EXERCISE INSTRUCTIONS:
Every line below that holds the word "time" counts once; please tally them and give only the total.

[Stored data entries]
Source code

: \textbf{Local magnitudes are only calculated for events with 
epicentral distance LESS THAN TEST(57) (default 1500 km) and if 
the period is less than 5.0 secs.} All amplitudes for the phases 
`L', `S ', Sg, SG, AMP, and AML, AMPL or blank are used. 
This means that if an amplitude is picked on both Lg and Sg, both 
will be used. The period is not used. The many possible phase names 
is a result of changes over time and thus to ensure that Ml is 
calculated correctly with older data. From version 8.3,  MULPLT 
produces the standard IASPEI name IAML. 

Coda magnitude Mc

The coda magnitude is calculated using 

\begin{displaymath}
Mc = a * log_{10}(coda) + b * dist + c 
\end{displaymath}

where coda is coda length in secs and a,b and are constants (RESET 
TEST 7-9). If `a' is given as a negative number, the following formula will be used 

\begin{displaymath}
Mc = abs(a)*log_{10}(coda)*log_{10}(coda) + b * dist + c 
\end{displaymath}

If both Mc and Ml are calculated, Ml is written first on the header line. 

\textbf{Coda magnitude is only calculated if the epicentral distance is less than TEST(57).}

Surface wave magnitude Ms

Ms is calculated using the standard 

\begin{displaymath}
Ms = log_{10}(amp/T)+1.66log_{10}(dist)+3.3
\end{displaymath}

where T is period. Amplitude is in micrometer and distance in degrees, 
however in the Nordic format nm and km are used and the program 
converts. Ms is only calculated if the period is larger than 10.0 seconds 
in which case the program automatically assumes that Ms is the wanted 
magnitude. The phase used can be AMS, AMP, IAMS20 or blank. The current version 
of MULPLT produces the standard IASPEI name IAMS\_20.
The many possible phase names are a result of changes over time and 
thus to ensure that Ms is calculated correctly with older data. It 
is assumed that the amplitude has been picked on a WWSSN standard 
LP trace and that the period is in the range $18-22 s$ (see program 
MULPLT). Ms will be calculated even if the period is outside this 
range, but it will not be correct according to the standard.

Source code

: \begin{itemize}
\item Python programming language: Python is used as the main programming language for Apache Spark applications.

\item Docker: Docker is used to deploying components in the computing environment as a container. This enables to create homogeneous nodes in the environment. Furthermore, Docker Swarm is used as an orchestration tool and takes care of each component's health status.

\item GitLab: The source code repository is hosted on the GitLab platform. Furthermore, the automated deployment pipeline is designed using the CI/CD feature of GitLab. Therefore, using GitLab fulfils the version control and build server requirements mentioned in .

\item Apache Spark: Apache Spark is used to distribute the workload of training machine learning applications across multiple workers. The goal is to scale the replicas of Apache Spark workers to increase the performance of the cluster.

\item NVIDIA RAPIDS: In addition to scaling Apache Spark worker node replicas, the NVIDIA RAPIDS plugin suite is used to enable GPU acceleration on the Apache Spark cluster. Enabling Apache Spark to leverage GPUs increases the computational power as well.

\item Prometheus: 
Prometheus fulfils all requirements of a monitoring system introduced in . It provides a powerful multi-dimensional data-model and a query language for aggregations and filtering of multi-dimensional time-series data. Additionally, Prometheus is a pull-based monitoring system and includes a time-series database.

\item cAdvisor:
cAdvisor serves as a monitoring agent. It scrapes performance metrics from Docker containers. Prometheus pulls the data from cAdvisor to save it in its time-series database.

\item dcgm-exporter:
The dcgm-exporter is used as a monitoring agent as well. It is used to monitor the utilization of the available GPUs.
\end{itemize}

EXERCISE RESPONSE:
4